• [What to produce]
Please print exactly the line containing "Sets the collection" and every line after it to the end of the records below, and nothing more.

Stored data
===============

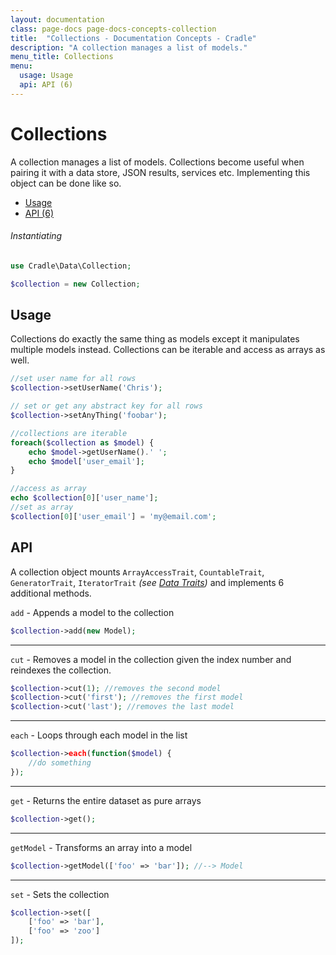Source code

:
 ```yaml
---
layout: documentation
class: page-docs page-docs-concepts-collection
title:  "Collections - Documentation Concepts - Cradle"
description: "A collection manages a list of models."
menu_title: Collections
menu:
  usage: Usage
  api: API (6)
---
```

# Collections

A collection manages a list of models. Collections become
useful when pairing it with a data store, JSON results, services etc.
Implementing this object can be done like so.

 - [Usage](#usage)
 - [API (6)](#api)

###### Instantiating

```php
use Cradle\Data\Collection;

$collection = new Collection;
```

<a name="usage"></a>
## Usage

Collections do exactly the same thing as models except it manipulates multiple
models instead. Collections can be iterable and access as arrays as well.

```php
//set user name for all rows
$collection->setUserName('Chris');

// set or get any abstract key for all rows
$collection->setAnyThing('foobar');

//collections are iterable
foreach($collection as $model) {        
    echo $model->getUserName().' ';
    echo $model['user_email'];
}

//access as array
echo $collection[0]['user_name'];
//set as array
$collection[0]['user_email'] = 'my@email.com';
```

<a name="api"></a>
## API

A collection object mounts `ArrayAccessTrait`, `CountableTrait`,
`GeneratorTrait`, `IteratorTrait` *(see [Data Traits](/docs/traits/data.html))*
and implements 6 additional methods.

`add` - Appends a model to the collection

```php
$collection->add(new Model);
```

----

`cut` - Removes a model in the collection given the index number and
reindexes the collection.

```php
$collection->cut(1); //removes the second model
$collection->cut('first'); //removes the first model
$collection->cut('last'); //removes the last model
```

----

`each` - Loops through each model in the list

```php
$collection->each(function($model) {
    //do something
});
```

----

`get` - Returns the entire dataset as pure arrays

```php
$collection->get();
```

----

`getModel` - Transforms an array into a model

```php
$collection->getModel(['foo' => 'bar']); //--> Model
```

----

`set` - Sets the collection

```php
$collection->set([
    ['foo' => 'bar'],
    ['foo' => 'zoo']
]);
```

===============

• [Solution to this problem]
`set` - Sets the collection

```php
$collection->set([
    ['foo' => 'bar'],
    ['foo' => 'zoo']
]);
```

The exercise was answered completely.